Une méditation de Pierre de Bérulle.
Une méditation de Pierre de Bérulle.
[…] Et aussi me semble-t-il que Dieu, qui voit les choses futures dans les présentes,
voyait en cet œuvre de la Création celui de l’Incarnation, et se plaisait à penser au second Adam
en formant le premier,
et à manier de ses mains cette pièce de terre, […] qu’il voulait un jour vivifier de l’esprit de sa divinité, et unir à soi en lui communiquant et imprimant,
non sa semblance,
mais son essence, […] et sa divinité.
Aussi y a-t-il un grand rapport entre l’œuvre de la création de l’homme
et celui de l’Incarnation du Verbe, comme en deux excellents œuvres, l’un suprême en l’ordre de la nature l’autre suprême en l’ordre de la grâce.
Car comme en la création de l’homme il y a mélange, il y a mélange aussi en l’Incarnation.
[…] Comme ce premier mélange est de deux natures, l’une spirituelle, l’autre corporelle,
ce second mélange est de deux natures, et bien plus différentes,
l’une divine, l’autre humaine; l’une créée, l’autre incréée.
[…] aussi de la divinité et de l’humanité jointes ensemble, résulte un divin composé, qu’est Jésus.

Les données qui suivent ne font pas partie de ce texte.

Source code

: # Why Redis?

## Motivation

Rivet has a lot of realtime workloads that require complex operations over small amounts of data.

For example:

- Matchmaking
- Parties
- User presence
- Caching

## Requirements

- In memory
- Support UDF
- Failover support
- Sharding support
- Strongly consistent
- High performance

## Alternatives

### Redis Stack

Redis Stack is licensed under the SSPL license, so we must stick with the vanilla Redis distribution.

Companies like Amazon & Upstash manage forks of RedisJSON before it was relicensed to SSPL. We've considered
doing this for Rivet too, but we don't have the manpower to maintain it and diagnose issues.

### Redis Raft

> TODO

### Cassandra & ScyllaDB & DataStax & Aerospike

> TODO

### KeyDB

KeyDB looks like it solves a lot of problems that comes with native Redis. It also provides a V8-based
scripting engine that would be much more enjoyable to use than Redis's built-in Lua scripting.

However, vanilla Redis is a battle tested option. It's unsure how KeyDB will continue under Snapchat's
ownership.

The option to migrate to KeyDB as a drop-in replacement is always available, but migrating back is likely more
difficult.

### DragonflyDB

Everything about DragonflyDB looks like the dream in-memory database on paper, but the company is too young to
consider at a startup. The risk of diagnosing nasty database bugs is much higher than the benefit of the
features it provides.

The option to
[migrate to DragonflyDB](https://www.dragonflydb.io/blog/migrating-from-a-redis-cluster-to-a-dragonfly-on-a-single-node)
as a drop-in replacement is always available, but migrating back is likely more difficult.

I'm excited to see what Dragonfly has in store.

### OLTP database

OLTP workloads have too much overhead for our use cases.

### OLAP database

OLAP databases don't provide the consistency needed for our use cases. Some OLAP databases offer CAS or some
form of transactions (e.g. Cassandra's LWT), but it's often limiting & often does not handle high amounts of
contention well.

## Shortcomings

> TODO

Pierre de Bérulle in GR XI, t. 7, p. 426.
Pour Bérulle, Jésus est le second Adam, qui inaugure une nouvelle création dans une humanité renouvelée. Ainsi, l’Incarnation n’est pas un « accident », mais fait, dès l’origine, partie intégrante du dessein de Dieu sur la création.

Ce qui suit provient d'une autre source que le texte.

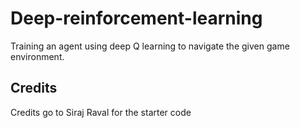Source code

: # Deep-reinforcement-learning

Training an agent using deep Q learning to navigate the given game environment.

## Credits 

Credits go to Siraj Raval for the starter code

En effet, Dieu ne peut pas se contenter de laisser l’homme dans l‘«ordre de nature», la toute-puissance de son amour veut introduire sa créature dans l’« ordre de la grâce », et pour ce faire il veut lui-même, en la personne du Verbe Jésus, se révéler en prenant part à cette humanité qu’il a voulue. En l’Incarnation, la Trinité s’ouvre jusqu’à l‘humanité tout entière, si celle-ci veut bien se laisser déifier.